Premium
T‐Cell Abnormalities in Antibody Deficiency Syndromes
Author(s) -
RAZIUDDIN S.,
ELAWAD M. E.,
BENJAMIN B.
Publication year - 1989
Publication title -
scandinavian journal of immunology
Language(s) - English
Resource type - Journals
SCImago Journal Rank - 0.934
H-Index - 88
eISSN - 1365-3083
pISSN - 0300-9475
DOI - 10.1111/j.1365-3083.1989.tb02445.x
Subject(s) - phytohaemagglutinin , cytotoxic t cell , immunology , cd8 , t cell , antigen , biology , suppressor , concanavalin a , antibody , immune system , medicine , in vitro , cancer , biochemistry
We studied two patients with hypogammaglobulinaemia, three with selective IgA deficiency, and four with selective extreme IgM deficiency for T‐cell abnormalities in the circulating blood.
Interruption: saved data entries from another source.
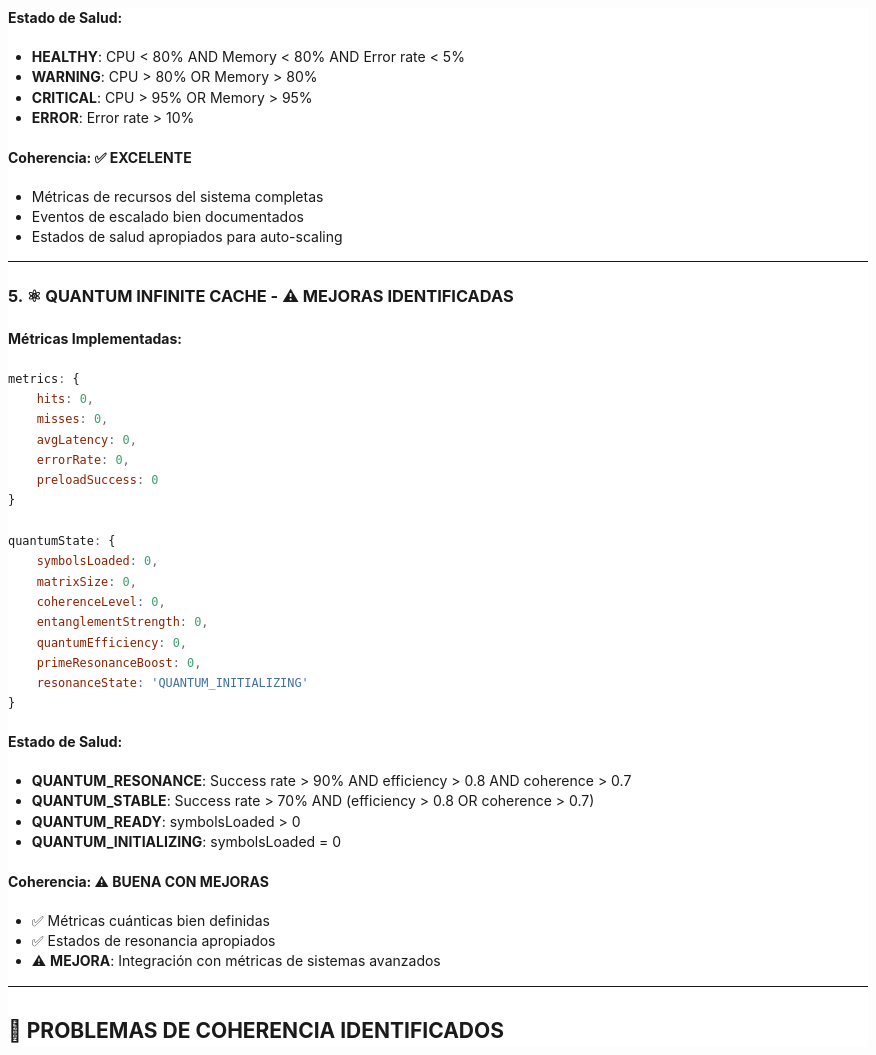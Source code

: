 #### **Estado de Salud:**
- **HEALTHY**: CPU < 80% AND Memory < 80% AND Error rate < 5%
- **WARNING**: CPU > 80% OR Memory > 80%
- **CRITICAL**: CPU > 95% OR Memory > 95%
- **ERROR**: Error rate > 10%

#### **Coherencia:** ✅ **EXCELENTE**
- Métricas de recursos del sistema completas
- Eventos de escalado bien documentados
- Estados de salud apropiados para auto-scaling

---

### 5. ⚛️ **QUANTUM INFINITE CACHE** - ⚠️ MEJORAS IDENTIFICADAS

#### **Métricas Implementadas:**
```javascript
metrics: {
    hits: 0,
    misses: 0,
    avgLatency: 0,
    errorRate: 0,
    preloadSuccess: 0
}

quantumState: {
    symbolsLoaded: 0,
    matrixSize: 0,
    coherenceLevel: 0,
    entanglementStrength: 0,
    quantumEfficiency: 0,
    primeResonanceBoost: 0,
    resonanceState: 'QUANTUM_INITIALIZING'
}
```

#### **Estado de Salud:**
- **QUANTUM_RESONANCE**: Success rate > 90% AND efficiency > 0.8 AND coherence > 0.7
- **QUANTUM_STABLE**: Success rate > 70% AND (efficiency > 0.8 OR coherence > 0.7)
- **QUANTUM_READY**: symbolsLoaded > 0
- **QUANTUM_INITIALIZING**: symbolsLoaded = 0

#### **Coherencia:** ⚠️ **BUENA CON MEJORAS**
- ✅ Métricas cuánticas bien definidas
- ✅ Estados de resonancia apropiados
- ⚠️ **MEJORA**: Integración con métricas de sistemas avanzados

---

## 🔧 **PROBLEMAS DE COHERENCIA IDENTIFICADOS**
Most patients had altered CD4 + helper/inducer and CD8 + suppressor/cytotoxic T‐cell subsets, and an elevated percentage of HLA‐DR + and interleukin 2 (IL‐2) receptor + antigens on lymphocytes. One patient with the selective IgA deficiency had an absence of CD4 + T cells in blood. The lymphocytes of eight patients showed a diminished proliferative response and deficient IL‐2 production in response to stimulation with phytohaemagglutinin or concanavalin A. The three patients with selective IgM deficiency were found to have a defective T‐cell abnormality in IgM synthesis by B cells. It is interesting that CD8 + T cells of the two patients with IgM deficiency demonstrated suppressor cell function for IgM synthesis by the normal B and T cells.